Looking at the records below, say how many lines contain "across". Nothing else belongs in the answer.
------ Source records ------
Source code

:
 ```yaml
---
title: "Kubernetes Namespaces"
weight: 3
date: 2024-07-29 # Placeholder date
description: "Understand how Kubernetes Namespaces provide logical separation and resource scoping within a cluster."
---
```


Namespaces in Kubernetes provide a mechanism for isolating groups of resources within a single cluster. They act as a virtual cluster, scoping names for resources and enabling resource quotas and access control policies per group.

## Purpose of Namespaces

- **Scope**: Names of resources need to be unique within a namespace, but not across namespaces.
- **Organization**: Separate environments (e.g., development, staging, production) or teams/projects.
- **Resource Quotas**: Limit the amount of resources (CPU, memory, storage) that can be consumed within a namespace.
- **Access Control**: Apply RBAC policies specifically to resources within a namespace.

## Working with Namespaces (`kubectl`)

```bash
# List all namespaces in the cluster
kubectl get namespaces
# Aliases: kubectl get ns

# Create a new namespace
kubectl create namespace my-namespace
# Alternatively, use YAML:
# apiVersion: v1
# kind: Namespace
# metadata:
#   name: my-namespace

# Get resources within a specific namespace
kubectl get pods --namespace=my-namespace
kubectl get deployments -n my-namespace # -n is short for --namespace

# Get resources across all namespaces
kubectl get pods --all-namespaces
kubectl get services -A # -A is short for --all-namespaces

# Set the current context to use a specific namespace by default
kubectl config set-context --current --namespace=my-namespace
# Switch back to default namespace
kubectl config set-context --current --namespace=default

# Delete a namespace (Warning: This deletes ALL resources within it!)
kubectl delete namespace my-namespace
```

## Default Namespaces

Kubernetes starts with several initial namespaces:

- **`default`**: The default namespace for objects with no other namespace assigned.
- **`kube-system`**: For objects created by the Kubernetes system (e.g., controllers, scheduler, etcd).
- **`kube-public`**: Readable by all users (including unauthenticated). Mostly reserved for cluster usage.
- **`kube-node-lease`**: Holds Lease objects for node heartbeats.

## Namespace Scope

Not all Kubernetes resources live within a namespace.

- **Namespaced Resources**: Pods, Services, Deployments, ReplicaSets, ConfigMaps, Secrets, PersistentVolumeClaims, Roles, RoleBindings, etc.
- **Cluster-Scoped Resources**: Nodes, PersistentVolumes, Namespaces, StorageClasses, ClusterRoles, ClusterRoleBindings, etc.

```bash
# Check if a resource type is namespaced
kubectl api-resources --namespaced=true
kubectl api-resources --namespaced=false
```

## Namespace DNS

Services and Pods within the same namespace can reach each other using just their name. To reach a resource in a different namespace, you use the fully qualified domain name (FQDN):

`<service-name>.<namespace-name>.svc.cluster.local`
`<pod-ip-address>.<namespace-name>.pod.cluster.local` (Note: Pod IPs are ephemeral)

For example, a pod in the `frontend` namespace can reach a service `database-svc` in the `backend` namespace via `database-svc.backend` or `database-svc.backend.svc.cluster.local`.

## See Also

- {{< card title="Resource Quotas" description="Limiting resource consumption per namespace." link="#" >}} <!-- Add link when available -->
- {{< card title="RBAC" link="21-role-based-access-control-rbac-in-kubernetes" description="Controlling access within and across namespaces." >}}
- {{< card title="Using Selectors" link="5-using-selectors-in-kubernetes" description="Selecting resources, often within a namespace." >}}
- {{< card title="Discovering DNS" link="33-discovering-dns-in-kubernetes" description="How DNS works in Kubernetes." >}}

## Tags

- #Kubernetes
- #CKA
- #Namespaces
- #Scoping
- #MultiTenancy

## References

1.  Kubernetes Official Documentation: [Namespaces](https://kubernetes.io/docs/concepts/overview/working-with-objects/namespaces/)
------
Your response -
3